_RECORDS SHOWN_
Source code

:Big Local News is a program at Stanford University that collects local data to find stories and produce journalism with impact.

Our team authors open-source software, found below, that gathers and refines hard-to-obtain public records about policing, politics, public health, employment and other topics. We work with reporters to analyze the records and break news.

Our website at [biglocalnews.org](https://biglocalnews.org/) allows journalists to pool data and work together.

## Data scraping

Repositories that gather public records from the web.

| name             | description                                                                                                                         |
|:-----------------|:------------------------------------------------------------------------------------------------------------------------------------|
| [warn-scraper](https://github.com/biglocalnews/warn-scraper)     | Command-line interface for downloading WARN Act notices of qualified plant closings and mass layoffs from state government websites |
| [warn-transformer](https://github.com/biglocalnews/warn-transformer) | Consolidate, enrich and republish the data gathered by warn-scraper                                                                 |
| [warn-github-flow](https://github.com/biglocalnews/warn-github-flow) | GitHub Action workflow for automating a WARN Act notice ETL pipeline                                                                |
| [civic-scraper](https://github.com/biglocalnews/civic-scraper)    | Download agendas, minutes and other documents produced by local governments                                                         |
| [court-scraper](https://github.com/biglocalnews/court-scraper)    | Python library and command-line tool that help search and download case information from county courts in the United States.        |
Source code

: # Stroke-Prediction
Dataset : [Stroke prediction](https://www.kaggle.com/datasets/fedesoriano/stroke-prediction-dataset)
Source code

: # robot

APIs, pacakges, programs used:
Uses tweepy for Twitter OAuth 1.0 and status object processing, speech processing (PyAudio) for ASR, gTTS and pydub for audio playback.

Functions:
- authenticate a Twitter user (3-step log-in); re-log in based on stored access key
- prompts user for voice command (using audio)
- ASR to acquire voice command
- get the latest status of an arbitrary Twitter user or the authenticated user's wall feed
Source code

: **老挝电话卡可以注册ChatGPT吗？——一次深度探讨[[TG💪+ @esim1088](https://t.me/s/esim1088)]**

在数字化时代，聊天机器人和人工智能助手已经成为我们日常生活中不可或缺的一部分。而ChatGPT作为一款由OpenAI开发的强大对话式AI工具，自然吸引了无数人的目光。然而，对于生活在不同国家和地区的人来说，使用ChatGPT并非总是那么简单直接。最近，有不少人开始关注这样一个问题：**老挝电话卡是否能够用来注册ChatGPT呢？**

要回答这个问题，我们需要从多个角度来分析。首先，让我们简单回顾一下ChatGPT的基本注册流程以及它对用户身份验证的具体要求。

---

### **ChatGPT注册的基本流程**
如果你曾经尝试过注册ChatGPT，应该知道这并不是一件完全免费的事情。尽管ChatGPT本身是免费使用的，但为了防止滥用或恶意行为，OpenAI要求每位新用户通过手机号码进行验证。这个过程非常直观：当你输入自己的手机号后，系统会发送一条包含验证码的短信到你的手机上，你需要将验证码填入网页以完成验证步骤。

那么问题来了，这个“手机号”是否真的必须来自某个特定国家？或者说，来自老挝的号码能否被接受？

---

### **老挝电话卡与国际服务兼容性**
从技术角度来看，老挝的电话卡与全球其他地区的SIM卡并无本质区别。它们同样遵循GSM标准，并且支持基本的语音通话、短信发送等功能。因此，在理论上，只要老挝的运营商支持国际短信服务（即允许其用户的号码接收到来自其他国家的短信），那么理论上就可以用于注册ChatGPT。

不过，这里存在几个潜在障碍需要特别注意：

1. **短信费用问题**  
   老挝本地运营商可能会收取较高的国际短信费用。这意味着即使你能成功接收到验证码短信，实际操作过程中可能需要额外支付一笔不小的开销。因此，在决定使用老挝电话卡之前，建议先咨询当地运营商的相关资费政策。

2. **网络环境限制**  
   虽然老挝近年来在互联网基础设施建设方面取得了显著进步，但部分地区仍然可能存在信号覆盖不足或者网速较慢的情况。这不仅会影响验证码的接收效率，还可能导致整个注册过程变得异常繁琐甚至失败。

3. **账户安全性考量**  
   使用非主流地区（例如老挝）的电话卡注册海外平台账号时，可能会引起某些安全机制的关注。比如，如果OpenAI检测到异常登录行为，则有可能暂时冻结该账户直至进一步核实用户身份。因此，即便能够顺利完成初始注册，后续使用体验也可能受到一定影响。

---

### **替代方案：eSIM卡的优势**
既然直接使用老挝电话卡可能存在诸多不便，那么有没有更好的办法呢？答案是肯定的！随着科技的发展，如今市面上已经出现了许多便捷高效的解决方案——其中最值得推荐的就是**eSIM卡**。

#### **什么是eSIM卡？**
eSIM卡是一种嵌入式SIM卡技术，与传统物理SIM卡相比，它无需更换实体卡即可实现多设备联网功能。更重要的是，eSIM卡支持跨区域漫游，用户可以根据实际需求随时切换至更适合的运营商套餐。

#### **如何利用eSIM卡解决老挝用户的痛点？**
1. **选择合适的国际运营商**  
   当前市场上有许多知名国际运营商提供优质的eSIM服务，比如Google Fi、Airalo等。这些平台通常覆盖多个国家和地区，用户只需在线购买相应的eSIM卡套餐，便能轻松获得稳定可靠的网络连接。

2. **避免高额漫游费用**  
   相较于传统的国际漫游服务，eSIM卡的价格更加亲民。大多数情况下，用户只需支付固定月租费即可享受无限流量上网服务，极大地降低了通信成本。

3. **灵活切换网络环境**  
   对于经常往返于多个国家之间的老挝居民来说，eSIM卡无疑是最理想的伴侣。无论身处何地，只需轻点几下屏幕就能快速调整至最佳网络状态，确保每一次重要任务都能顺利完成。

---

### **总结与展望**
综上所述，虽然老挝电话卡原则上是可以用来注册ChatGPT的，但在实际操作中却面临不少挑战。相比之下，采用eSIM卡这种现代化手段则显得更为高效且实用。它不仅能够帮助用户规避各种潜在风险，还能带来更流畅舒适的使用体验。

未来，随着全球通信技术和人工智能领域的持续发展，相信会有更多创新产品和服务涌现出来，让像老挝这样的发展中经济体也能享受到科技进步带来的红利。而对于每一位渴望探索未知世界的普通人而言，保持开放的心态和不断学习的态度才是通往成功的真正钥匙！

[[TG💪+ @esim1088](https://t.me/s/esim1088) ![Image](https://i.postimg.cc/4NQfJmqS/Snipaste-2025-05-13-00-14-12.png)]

_WHAT TO WORK ON_
Beginning with the line that contains "综上所述，虽然老挝电话卡原则", output each line of the listing above through the last one, exactly and with nothing added.

_WRITTEN SOLUTION_
综上所述，虽然老挝电话卡原则上是可以用来注册ChatGPT的，但在实际操作中却面临不少挑战。相比之下，采用eSIM卡这种现代化手段则显得更为高效且实用。它不仅能够帮助用户规避各种潜在风险，还能带来更流畅舒适的使用体验。

未来，随着全球通信技术和人工智能领域的持续发展，相信会有更多创新产品和服务涌现出来，让像老挝这样的发展中经济体也能享受到科技进步带来的红利。而对于每一位渴望探索未知世界的普通人而言，保持开放的心态和不断学习的态度才是通往成功的真正钥匙！

[[TG💪+ @esim1088](https://t.me/s/esim1088) ![Image](https://i.postimg.cc/4NQfJmqS/Snipaste-2025-05-13-00-14-12.png)]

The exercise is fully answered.